November 18, 2020 @ 8:14 pm

Though they're doing that math rather loosely, it is true – and would be equally so in both your hypothetical cases – that fewer people got the disease if they were vaccinated. If we assume, as you did, that the groups are of equal size then we may conclude that it reduces the chance of acquiring the disease by 8/9 (not 9/10, but it's almost the same) .

Of course their are many other questions and issues with vaccines and their effectiveness, but these claims aren't _just_ BS (assuming they are true).

k_over_hbarc at yahoo.com

## Ambarish Sridharanarayanan said,

November 18, 2020 @ 8:15 pm

> The drug companies are evidently very good at creating vaccines and disastrous at talking about them.

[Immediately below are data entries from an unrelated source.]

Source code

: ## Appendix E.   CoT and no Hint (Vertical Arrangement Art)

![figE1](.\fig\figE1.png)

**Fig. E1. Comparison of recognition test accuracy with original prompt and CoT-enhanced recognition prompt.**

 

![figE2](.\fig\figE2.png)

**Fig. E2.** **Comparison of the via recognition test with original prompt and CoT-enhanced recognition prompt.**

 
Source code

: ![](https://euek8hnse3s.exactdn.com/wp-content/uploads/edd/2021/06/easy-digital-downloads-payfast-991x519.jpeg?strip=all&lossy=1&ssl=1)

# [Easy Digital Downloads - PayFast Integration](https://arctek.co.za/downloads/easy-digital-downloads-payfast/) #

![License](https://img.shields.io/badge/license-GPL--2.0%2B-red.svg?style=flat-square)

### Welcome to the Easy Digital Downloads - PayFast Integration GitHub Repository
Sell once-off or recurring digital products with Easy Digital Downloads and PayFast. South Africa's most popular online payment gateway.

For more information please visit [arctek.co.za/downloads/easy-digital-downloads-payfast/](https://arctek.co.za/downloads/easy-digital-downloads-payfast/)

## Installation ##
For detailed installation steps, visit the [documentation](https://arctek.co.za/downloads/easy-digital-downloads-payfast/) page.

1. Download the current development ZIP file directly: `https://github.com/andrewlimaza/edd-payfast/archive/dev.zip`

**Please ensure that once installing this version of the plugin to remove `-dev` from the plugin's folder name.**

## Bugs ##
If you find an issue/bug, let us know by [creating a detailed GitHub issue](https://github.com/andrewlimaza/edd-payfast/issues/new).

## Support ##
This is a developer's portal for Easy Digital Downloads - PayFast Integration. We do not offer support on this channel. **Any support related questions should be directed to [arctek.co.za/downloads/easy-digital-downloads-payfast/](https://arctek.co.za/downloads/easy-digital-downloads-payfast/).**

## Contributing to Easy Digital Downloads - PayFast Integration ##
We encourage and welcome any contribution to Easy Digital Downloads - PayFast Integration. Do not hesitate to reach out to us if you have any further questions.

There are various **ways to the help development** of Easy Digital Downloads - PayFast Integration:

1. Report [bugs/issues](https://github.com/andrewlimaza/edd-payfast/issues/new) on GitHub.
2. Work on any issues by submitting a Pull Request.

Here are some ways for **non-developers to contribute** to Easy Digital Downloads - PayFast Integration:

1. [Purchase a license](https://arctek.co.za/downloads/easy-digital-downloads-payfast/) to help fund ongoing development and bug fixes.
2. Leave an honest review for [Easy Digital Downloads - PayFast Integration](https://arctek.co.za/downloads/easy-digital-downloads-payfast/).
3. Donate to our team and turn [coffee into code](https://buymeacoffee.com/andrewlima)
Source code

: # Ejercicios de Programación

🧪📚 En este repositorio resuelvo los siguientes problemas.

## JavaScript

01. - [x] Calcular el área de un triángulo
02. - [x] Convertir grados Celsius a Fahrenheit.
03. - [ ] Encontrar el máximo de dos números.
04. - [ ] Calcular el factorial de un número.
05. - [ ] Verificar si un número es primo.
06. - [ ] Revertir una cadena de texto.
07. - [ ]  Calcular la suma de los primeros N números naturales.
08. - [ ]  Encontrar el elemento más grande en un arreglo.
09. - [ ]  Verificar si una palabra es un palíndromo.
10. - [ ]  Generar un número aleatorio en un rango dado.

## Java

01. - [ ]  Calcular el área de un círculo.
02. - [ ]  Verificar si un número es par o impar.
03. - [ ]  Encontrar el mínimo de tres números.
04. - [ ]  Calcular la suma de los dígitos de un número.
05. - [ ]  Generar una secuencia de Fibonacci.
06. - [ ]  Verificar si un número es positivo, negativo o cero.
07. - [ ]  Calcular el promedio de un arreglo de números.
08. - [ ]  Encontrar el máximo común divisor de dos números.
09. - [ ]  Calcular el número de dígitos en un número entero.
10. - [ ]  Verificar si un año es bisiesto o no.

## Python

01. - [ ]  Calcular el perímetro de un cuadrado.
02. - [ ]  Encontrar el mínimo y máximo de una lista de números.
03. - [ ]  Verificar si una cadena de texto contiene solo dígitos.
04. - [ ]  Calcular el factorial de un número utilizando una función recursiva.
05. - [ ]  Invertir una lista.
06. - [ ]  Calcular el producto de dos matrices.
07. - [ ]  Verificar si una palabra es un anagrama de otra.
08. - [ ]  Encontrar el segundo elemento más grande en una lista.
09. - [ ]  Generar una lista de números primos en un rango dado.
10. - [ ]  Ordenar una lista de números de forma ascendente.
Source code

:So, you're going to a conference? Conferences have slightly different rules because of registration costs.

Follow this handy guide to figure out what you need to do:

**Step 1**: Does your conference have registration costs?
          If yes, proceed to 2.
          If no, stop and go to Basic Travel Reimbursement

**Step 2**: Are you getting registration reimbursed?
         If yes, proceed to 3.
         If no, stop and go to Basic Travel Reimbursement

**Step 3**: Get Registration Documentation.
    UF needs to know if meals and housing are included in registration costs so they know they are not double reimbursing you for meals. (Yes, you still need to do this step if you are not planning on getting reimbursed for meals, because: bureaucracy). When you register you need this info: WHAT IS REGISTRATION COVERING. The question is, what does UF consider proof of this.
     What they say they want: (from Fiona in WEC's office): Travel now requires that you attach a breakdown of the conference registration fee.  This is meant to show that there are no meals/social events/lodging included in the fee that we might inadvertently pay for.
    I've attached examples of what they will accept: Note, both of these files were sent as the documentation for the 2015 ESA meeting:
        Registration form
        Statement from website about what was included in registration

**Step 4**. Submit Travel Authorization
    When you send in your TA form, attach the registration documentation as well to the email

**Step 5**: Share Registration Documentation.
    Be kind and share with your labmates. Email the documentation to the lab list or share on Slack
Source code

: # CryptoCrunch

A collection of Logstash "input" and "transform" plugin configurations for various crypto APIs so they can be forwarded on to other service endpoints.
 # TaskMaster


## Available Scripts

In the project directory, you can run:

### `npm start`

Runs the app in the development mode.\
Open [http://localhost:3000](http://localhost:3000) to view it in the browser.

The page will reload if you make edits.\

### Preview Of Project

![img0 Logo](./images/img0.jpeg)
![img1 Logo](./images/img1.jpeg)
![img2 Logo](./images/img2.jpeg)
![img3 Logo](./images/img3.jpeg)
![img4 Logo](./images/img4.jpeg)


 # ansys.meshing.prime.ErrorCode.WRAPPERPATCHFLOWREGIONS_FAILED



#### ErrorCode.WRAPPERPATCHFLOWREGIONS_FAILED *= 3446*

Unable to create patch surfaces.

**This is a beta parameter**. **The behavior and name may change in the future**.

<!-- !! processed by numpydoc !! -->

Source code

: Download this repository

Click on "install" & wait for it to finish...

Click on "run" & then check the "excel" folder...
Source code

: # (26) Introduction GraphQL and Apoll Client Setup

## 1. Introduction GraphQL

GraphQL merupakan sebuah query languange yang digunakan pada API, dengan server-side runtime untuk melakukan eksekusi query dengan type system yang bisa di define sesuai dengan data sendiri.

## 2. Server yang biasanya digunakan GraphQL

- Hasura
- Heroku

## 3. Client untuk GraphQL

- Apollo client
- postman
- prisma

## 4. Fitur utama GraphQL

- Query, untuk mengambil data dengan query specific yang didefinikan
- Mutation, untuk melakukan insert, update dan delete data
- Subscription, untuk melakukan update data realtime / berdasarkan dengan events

I think they're very good at talking about them in the context of their overall goals.

## Martin said,

November 18, 2020 @ 8:26 pm

The reported effectiveness rate basically echoes industry lingo and not what a layperson might conclude from the terminology. From the CDC website, writing about flu vaccine effectiveness: "Vaccine effectiveness is the percent reduction in the frequency of influenza illness among vaccinated people compared to people not vaccinated, usually with adjustment for factors (like presence of chronic medical conditions) that are related to both influenza illness and vaccination.

So, if you expect, or observe, 100 cases among a given population of unvaccinated people, and you see only 5 cases among a vaccinated group with comparable characteristics, that's a 95 percent reduction, or 95 percent "effectiveness".

It's really not possible to determine an effectiveness rate of the variety you suggest, which you describe as the chance that if you get vaccinated, you won't get Covid. That's because those odds are very much influenced by your behavior. If you get vaccinated, and then hole up in your basement, the chances are zero you'll get infected, so the vaccine is 100% effective for you. OTOH, if you get vaccinated and go hang out unmasked in a Covid ward, that's where the defined effectiveness comes in. If you were not vaccinated in that situation, you'd surely get Covid, 100 percent odds. But since the vaccine is 95 percent effective, your odds of catching Covid drop to 5 percent.

## Josh said,

November 18, 2020 @ 8:51 pm

The good news is that the efficacy statistics reported in the press are more logical than you feared: they aren't measuring the fraction of the COVID cases in the placebo group vs. the vaccine group but the expected reduction in disease if one takes the vaccine relative to if one doesn't take the vaccine.

For example, today the Times reported that in Pfizer's latest numbers from its vaccine trials, the efficacy is said to be 95%. That's because so far, 162 members of the placebo group have contracted COVID, compared with 8 members of the vaccine group, for a reduction of (162-8)/162 or 95%.

If there was confusion in the initial reporting, I wonder if it resulted from the fact that Moderna's first interim analysis came from 95 cases—90 in the placebo group, 5 in the vaccine group—and some journalist assumed the 94.5 efficacy statistic came from (95-5)/95 rather than (90-5)/90, since these numbers are so close.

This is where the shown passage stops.